Old 11-19-16, 03:11 PM
  #7  
gsa103
Senior Member
 
Join Date: May 2013
Location: SF Bay Area
Posts: 4,401

Bikes: Bianchi Infinito (Celeste, of course)

Mentioned: 19 Post(s)
Tagged: 0 Thread(s)
Quoted: 754 Post(s)
Liked 104 Times in 77 Posts
Originally Posted by FrozenK
I disagree. That Hal bike looks like yet another generic catalog frame. Based on what BD has done until now, that is the most likely scenario. It isn't on Kinesis website, so probably a different supplier.

Maestro is a really good suspension system that Giant has been developing since 2005. I have ridden Maestro bikes -wife owns one- and the suspension is a great performer.
I'm sure it's a fairly generic frame. But the Specialized FSR patent expired about 3 years ago, so just because it's generic doesn't mean it can't have a sophisticated linkage design. They're using the same shocks as everyone else.

Basically, everyone has converged on a few successful suspension designs, Horst link (FSR, etc), VPP/DW-Link (Santa Cruz, Giant, etc). Trek's ABP design is essentially an FSR with concentric pivot. Yeti is the main exception, with Switch Infinity. Within that design space, there's a fair bit tuning over the leverage curve, but that can be done in an Excel spreadsheet. I would guess that the HAL linkage take a very middle of the road leverage curve, since it's probably a generic design. The HAL bikes get good buyer reviews, but don't get reviewed by major publications. Will it be the best bike, unlikely, but for the money they're excellent value.
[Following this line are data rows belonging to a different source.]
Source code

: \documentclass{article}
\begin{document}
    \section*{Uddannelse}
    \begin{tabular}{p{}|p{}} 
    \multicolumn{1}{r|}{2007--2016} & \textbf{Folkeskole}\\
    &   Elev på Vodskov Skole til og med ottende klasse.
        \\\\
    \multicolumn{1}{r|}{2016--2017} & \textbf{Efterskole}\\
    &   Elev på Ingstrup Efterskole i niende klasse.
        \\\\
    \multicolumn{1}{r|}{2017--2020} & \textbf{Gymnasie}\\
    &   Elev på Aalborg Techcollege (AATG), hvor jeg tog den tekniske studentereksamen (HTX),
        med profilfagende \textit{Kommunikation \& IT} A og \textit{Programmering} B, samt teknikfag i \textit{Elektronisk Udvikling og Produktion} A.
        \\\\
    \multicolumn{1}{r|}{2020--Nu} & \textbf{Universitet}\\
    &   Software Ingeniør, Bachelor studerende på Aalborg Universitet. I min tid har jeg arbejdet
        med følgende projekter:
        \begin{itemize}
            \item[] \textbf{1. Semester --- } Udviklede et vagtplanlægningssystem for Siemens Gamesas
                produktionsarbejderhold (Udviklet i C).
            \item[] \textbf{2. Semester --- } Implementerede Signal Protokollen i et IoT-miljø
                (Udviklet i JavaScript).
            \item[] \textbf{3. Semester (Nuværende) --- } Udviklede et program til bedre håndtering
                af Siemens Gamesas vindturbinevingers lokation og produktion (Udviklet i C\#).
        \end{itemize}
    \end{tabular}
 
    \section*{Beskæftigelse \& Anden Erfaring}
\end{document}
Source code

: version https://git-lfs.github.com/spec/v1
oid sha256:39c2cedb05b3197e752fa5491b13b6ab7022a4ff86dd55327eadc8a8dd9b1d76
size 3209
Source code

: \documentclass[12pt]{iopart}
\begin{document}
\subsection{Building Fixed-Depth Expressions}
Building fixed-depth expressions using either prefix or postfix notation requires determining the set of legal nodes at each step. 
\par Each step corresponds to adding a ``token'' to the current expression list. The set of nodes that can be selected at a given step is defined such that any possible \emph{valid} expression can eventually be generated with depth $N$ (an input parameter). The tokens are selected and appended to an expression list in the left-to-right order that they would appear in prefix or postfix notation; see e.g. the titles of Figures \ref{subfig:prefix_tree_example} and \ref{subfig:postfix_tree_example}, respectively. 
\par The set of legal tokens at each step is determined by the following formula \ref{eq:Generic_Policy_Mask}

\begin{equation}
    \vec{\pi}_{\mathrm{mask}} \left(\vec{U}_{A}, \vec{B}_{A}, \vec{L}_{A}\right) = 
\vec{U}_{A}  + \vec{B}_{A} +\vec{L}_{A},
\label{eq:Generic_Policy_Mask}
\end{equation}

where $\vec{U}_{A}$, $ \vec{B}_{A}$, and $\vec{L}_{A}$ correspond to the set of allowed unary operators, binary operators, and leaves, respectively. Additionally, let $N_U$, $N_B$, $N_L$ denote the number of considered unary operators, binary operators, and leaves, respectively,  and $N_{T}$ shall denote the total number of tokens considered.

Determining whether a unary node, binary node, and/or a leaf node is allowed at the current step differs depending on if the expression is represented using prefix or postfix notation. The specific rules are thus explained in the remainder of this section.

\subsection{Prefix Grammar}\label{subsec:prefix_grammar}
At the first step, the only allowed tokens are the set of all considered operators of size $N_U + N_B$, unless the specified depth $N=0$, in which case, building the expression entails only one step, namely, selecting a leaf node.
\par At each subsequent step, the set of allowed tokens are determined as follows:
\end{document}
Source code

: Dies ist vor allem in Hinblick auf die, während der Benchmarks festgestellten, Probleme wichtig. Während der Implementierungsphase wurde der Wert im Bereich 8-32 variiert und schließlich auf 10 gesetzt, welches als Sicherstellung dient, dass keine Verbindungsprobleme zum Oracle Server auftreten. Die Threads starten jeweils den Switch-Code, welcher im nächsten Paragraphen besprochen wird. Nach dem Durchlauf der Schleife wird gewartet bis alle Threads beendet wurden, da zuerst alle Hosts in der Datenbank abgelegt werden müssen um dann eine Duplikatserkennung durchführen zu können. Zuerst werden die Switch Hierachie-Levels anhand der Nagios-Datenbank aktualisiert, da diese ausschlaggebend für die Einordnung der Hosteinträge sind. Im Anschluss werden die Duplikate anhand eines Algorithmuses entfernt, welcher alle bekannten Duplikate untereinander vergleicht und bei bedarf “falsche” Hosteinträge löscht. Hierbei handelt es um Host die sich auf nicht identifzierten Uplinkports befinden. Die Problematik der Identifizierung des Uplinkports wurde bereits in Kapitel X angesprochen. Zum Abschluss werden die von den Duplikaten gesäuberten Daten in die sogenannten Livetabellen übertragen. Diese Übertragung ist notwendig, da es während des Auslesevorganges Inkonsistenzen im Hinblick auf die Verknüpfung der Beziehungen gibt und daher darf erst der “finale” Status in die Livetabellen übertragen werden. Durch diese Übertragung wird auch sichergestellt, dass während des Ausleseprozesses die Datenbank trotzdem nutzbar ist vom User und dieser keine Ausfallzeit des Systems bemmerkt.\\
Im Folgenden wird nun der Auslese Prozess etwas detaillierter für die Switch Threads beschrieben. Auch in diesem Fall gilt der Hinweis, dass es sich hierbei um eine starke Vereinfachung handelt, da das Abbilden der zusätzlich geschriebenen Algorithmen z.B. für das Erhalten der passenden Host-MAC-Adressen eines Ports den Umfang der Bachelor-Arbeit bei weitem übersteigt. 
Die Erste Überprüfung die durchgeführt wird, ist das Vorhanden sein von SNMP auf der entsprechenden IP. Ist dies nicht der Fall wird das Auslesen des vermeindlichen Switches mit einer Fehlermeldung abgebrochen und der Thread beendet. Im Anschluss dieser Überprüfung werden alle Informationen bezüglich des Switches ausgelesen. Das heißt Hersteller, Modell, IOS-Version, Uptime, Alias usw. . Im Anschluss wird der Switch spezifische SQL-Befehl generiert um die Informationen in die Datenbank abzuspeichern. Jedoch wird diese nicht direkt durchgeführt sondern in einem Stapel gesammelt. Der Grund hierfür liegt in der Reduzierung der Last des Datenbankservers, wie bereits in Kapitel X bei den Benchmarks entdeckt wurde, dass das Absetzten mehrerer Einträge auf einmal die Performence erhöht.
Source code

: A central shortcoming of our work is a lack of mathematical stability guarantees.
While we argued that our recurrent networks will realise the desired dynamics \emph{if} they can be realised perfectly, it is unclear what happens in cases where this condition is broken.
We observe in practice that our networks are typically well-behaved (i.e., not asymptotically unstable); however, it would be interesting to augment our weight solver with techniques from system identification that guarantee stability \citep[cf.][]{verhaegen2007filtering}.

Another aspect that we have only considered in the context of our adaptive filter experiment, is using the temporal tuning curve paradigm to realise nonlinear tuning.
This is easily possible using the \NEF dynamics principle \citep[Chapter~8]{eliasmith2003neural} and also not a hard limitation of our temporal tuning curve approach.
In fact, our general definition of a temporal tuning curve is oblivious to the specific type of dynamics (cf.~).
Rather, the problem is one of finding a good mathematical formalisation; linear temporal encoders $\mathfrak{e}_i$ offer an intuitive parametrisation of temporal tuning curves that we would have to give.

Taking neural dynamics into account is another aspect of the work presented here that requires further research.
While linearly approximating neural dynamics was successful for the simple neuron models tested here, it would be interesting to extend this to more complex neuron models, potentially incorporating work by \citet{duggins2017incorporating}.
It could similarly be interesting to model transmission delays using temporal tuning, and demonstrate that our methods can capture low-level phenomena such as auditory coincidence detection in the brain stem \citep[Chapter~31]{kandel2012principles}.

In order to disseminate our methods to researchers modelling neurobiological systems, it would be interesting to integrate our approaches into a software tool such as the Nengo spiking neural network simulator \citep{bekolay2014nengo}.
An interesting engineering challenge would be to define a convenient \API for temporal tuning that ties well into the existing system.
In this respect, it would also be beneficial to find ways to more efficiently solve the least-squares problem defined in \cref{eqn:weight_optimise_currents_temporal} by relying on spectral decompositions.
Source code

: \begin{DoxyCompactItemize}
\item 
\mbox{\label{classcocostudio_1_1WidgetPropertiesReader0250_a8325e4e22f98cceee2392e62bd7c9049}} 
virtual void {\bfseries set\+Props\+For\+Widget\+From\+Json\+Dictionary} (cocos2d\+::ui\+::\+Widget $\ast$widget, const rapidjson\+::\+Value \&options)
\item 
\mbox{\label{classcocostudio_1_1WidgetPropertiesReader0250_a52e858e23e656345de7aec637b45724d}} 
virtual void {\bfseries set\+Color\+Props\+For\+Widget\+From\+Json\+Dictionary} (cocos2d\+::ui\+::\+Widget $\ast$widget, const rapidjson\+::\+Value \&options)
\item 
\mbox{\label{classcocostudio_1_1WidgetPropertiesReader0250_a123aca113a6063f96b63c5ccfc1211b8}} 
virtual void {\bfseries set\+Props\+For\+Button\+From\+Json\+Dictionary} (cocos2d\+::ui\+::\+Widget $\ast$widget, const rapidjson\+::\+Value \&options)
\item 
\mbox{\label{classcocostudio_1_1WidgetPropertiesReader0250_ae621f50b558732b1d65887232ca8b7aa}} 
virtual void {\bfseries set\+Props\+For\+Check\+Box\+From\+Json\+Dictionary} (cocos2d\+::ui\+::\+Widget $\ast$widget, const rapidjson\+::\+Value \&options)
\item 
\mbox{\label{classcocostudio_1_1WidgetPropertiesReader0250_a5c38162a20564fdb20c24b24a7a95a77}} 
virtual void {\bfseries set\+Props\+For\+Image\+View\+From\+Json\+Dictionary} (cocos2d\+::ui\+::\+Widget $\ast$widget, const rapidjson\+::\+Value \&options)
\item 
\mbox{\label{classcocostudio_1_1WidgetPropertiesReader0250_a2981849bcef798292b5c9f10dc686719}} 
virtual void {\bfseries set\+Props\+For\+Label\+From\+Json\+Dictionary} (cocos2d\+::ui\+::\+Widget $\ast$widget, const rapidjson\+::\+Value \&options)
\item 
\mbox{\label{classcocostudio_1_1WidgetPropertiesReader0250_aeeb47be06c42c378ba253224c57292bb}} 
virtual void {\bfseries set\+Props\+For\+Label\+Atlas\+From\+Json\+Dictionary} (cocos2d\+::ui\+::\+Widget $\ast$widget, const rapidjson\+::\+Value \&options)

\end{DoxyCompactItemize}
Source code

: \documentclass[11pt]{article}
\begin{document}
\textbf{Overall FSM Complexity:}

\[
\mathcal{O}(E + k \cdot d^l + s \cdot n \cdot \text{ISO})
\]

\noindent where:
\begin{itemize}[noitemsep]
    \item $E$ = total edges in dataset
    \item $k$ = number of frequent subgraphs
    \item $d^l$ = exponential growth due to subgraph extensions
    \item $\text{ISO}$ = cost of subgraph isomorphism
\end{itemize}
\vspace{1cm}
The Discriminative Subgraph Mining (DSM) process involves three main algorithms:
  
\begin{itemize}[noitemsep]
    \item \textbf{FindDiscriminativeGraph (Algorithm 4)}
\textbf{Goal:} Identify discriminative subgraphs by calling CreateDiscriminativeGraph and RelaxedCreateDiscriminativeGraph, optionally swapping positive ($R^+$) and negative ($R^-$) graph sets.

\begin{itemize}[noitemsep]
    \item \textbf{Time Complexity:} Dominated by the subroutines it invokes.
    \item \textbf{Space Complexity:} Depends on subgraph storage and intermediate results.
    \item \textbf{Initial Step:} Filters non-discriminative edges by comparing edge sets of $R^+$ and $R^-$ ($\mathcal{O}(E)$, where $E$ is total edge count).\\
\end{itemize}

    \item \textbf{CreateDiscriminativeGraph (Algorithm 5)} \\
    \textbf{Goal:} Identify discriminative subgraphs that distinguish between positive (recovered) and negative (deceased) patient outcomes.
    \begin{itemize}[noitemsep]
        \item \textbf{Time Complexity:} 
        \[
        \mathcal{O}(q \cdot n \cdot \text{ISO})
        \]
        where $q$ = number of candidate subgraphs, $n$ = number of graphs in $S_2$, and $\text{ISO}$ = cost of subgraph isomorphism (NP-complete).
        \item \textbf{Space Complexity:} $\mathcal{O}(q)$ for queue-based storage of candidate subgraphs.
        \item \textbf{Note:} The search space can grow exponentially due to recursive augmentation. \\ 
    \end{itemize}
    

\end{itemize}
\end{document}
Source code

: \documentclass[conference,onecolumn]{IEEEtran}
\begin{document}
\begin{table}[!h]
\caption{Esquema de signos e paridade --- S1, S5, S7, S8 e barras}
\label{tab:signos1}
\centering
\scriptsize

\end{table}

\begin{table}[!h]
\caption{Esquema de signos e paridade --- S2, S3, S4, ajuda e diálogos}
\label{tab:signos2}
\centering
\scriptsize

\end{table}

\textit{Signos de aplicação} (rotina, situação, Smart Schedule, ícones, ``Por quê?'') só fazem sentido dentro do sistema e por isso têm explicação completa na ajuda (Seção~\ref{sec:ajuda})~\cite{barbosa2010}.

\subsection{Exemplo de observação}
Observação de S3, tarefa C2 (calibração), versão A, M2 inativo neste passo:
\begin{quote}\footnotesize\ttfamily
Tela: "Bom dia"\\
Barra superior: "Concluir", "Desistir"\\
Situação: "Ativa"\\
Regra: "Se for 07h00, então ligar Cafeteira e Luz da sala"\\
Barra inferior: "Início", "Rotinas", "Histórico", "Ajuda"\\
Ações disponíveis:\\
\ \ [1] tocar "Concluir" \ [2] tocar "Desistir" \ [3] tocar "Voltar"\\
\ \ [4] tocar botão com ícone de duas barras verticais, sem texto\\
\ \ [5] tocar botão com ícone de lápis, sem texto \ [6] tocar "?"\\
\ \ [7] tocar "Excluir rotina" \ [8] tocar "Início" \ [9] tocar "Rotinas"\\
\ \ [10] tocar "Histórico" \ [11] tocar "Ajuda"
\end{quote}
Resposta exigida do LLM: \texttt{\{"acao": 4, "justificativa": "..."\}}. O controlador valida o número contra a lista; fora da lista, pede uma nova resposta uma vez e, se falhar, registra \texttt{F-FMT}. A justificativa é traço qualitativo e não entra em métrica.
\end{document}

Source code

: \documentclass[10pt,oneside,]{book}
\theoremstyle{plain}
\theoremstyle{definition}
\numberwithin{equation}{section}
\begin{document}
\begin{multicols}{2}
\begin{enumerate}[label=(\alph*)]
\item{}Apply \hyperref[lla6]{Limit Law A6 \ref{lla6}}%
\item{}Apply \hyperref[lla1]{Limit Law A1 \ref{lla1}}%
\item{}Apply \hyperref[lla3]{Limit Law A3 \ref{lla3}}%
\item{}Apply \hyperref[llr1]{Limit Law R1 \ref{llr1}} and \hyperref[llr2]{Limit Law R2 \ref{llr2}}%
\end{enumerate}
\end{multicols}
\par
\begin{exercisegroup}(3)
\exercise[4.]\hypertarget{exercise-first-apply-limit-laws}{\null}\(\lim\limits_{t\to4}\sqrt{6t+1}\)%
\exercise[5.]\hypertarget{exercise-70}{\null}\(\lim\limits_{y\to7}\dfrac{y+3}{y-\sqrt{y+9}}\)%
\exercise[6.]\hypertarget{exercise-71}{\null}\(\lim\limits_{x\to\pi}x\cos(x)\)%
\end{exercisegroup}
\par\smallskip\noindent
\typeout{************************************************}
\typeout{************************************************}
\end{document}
Back to the OP's case, I'd probably buy the Giant and bank the ~$500 to use on service and upgrades/accessories (dropper post, pads). If the OP is comfortable doing some of his own work then it's a solid value. If the OP is going to need a LBS to do everything, then buying new suddenly becomes a much better value (suspension &shock service typically runs ~$200).